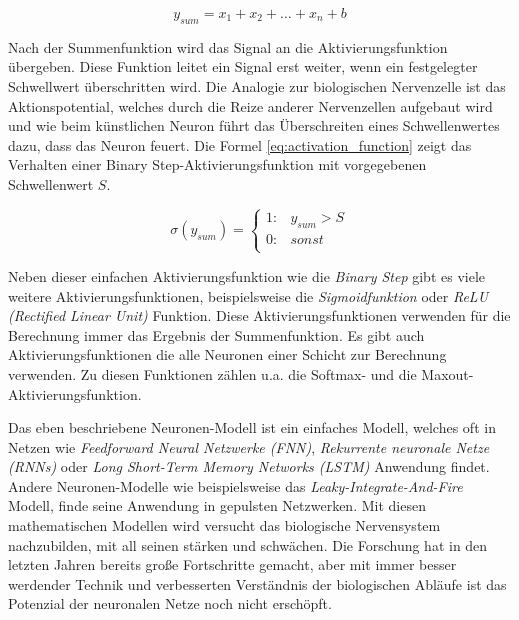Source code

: \begin{equation} \label{eq:sum_function}
	y_{sum} = x_{1} + x_{2} + \dots + x_{n} + b
\end{equation}

Nach der Summenfunktion wird das Signal an die Aktivierungsfunktion übergeben. Diese Funktion leitet ein Signal erst weiter, wenn ein festgelegter Schwellwert überschritten wird. Die Analogie zur biologischen Nervenzelle ist das Aktionspotential, welches durch die Reize anderer Nervenzellen aufgebaut wird und wie beim künstlichen Neuron führt das Überschreiten eines Schwellenwertes dazu, dass das Neuron \glqq feuert\grqq. Die Formel \ref{eq:activation_function} zeigt das Verhalten einer \glqq Binary Step\grqq -Aktivierungsfunktion mit vorgegebenen Schwellenwert $S$.

\begin{equation}\label{eq:activation_function}
	\sigma (y_{sum}) = \left\{
	\begin{array}{cl}
		1: & y_{sum} > S \\
		0: & sonst \\
	\end{array}
	\right.
\end{equation}

Neben dieser einfachen Aktivierungsfunktion wie die \textit{Binary Step} gibt es viele weitere Aktivierungsfunktionen, beispielsweise die \textit{Sigmoidfunktion} oder \textit{ReLU (Rectified Linear Unit)} Funktion. Diese Aktivierungsfunktionen verwenden für die Berechnung immer das Ergebnis der Summenfunktion. Es gibt auch Aktivierungsfunktionen die alle Neuronen einer Schicht zur Berechnung verwenden. Zu diesen Funktionen zählen u.a. die Softmax- und die Maxout-Aktivierungsfunktion.\vspace{0.2cm}

Das eben beschriebene Neuronen-Modell ist ein einfaches Modell, welches oft in Netzen wie \textit{Feedforward Neural Netzwerke (FNN)}, \textit{Rekurrente neuronale Netze (RNNs)} oder \textit{Long Short-Term Memory Networks (LSTM)} Anwendung findet. Andere Neuronen-Modelle wie beispielsweise das \textit{Leaky-Integrate-And-Fire} Modell, finde seine Anwendung in gepulsten Netzwerken. Mit diesen mathematischen Modellen wird versucht das biologische Nervensystem nachzubilden, mit all seinen stärken und schwächen. Die Forschung hat in den letzten Jahren bereits große Fortschritte gemacht, aber mit immer besser werdender Technik und verbesserten Verständnis der biologischen Abläufe ist das Potenzial der neuronalen Netze noch nicht erschöpft.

# Task goal
Find every line above that contains the word "Funktion", and return each one.

# Reply to the task
Nach der Summenfunktion wird das Signal an die Aktivierungsfunktion übergeben. Diese Funktion leitet ein Signal erst weiter, wenn ein festgelegter Schwellwert überschritten wird. Die Analogie zur biologischen Nervenzelle ist das Aktionspotential, welches durch die Reize anderer Nervenzellen aufgebaut wird und wie beim künstlichen Neuron führt das Überschreiten eines Schwellenwertes dazu, dass das Neuron \glqq feuert\grqq. Die Formel \ref{eq:activation_function} zeigt das Verhalten einer \glqq Binary Step\grqq -Aktivierungsfunktion mit vorgegebenen Schwellenwert $S$.
Neben dieser einfachen Aktivierungsfunktion wie die \textit{Binary Step} gibt es viele weitere Aktivierungsfunktionen, beispielsweise die \textit{Sigmoidfunktion} oder \textit{ReLU (Rectified Linear Unit)} Funktion. Diese Aktivierungsfunktionen verwenden für die Berechnung immer das Ergebnis der Summenfunktion. Es gibt auch Aktivierungsfunktionen die alle Neuronen einer Schicht zur Berechnung verwenden. Zu diesen Funktionen zählen u.a. die Softmax- und die Maxout-Aktivierungsfunktion.\vspace{0.2cm}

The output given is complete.